• _Work to be completed_
State how many lines in the listing below hold the string "Mroz"; nothing else is wanted.

• _Data excerpts_
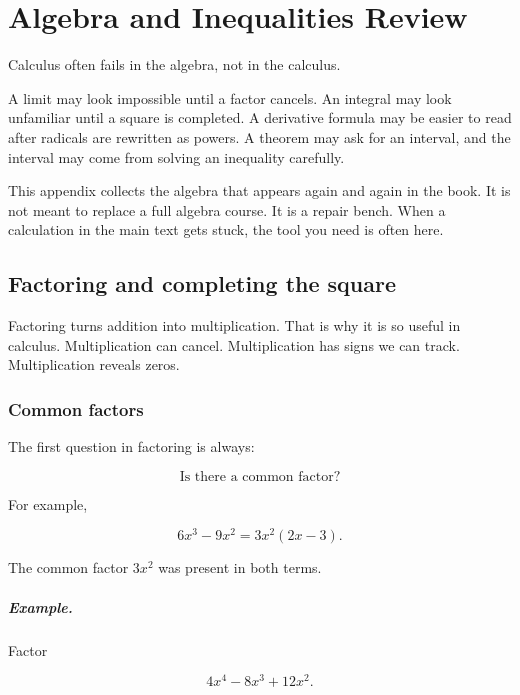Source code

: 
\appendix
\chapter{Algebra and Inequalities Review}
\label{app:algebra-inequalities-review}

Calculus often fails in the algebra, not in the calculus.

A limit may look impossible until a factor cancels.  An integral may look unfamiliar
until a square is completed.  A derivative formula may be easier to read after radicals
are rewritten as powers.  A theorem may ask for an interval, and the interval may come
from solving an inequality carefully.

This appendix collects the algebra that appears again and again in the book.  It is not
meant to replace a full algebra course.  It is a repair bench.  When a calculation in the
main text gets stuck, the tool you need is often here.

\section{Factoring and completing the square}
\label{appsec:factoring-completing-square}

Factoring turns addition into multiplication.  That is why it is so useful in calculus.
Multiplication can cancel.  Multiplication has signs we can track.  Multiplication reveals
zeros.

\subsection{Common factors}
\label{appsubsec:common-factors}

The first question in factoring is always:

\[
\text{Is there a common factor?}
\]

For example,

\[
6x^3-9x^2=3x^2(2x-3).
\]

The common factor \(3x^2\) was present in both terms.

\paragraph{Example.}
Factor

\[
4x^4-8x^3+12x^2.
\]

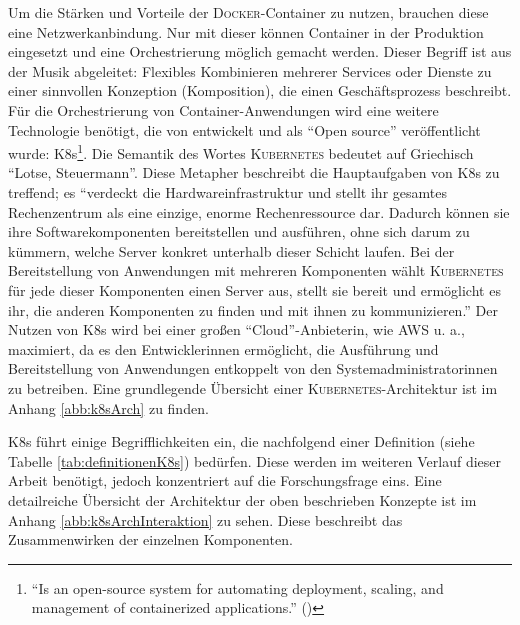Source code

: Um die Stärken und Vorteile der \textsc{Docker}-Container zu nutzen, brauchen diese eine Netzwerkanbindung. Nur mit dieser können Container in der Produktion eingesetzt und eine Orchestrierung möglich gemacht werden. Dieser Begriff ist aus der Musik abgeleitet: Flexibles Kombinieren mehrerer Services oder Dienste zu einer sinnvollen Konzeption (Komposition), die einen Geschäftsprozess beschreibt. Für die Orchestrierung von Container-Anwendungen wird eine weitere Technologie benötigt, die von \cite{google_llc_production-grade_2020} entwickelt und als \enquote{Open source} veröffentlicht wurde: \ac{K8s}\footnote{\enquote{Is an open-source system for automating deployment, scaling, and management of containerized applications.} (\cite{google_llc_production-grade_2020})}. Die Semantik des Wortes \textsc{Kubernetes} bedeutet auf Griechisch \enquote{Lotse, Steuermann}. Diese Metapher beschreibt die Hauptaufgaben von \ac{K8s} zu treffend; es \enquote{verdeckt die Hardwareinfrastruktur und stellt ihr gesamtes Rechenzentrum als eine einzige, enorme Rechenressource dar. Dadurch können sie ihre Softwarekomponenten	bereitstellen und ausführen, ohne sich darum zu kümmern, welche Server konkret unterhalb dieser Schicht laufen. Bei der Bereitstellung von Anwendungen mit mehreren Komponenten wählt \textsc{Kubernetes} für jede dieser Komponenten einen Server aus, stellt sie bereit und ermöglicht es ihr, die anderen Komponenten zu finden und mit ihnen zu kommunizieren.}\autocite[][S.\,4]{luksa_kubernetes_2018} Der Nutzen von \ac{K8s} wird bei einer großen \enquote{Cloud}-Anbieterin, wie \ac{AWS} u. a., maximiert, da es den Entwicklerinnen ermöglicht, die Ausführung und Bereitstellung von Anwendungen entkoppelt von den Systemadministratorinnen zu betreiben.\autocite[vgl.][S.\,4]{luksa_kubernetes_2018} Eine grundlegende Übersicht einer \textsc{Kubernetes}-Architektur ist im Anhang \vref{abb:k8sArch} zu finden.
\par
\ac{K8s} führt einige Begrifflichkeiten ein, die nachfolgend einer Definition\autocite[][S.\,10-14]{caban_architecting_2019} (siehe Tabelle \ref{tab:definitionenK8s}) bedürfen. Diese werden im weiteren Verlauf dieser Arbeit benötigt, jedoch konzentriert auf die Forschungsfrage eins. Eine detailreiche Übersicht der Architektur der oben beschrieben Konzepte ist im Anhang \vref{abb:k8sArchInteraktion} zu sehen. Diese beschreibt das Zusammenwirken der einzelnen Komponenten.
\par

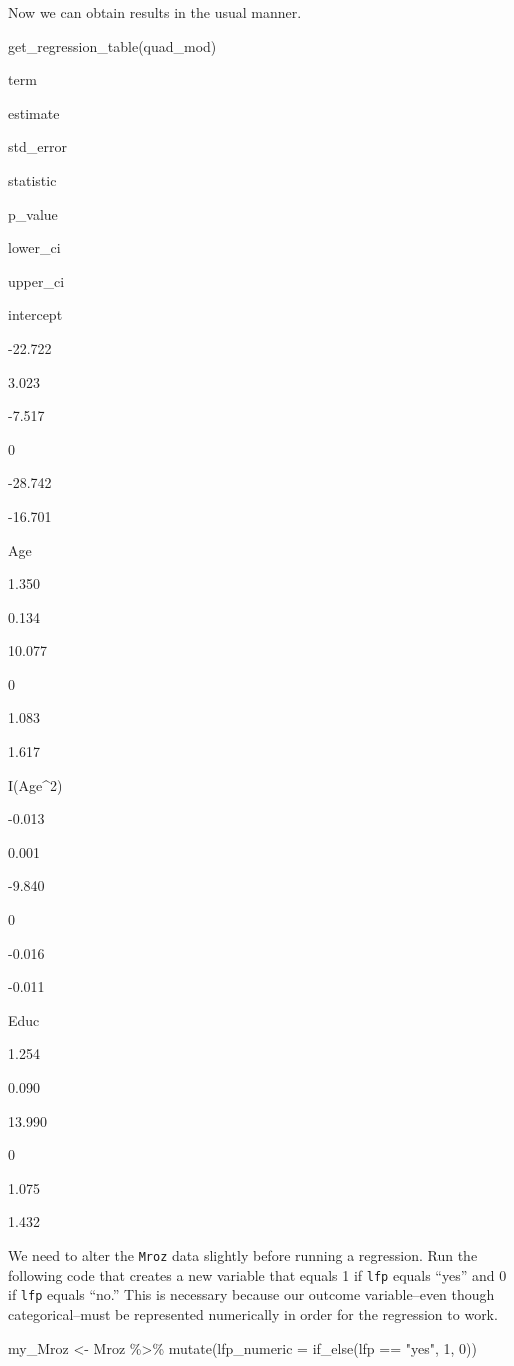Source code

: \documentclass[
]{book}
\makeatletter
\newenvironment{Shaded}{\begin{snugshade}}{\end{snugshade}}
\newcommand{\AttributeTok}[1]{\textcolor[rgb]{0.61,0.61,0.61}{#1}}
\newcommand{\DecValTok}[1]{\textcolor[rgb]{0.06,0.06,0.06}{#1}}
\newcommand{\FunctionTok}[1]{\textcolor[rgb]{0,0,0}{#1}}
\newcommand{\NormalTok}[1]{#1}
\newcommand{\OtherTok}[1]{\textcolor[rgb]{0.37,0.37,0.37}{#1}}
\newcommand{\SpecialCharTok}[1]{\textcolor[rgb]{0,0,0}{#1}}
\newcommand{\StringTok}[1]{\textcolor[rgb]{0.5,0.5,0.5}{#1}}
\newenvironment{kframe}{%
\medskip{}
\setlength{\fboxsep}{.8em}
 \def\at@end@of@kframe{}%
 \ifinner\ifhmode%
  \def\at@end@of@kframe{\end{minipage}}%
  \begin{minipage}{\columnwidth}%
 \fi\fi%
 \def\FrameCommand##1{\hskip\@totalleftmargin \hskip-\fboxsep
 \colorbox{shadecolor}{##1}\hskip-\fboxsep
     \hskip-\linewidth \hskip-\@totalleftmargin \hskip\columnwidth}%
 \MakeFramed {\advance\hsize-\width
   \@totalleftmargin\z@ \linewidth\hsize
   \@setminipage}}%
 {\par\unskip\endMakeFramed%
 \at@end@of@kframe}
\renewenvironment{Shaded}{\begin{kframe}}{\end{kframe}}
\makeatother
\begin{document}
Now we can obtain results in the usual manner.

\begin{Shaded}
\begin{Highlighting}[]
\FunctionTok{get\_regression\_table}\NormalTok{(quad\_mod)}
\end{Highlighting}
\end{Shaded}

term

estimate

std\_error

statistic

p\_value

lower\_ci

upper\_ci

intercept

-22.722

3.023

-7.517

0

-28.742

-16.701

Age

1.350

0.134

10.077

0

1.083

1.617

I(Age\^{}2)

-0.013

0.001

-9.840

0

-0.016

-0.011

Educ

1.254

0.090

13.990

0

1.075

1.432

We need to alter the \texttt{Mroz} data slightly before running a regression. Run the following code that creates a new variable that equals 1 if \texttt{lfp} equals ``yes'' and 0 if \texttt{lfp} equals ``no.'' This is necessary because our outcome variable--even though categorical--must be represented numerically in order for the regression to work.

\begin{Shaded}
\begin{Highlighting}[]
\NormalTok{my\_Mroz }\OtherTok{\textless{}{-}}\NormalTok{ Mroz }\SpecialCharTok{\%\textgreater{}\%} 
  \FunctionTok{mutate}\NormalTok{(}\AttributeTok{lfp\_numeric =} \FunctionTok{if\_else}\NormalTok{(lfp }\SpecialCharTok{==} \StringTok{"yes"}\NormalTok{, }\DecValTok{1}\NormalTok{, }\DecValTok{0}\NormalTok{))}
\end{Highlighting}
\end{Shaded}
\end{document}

• _Your response_
2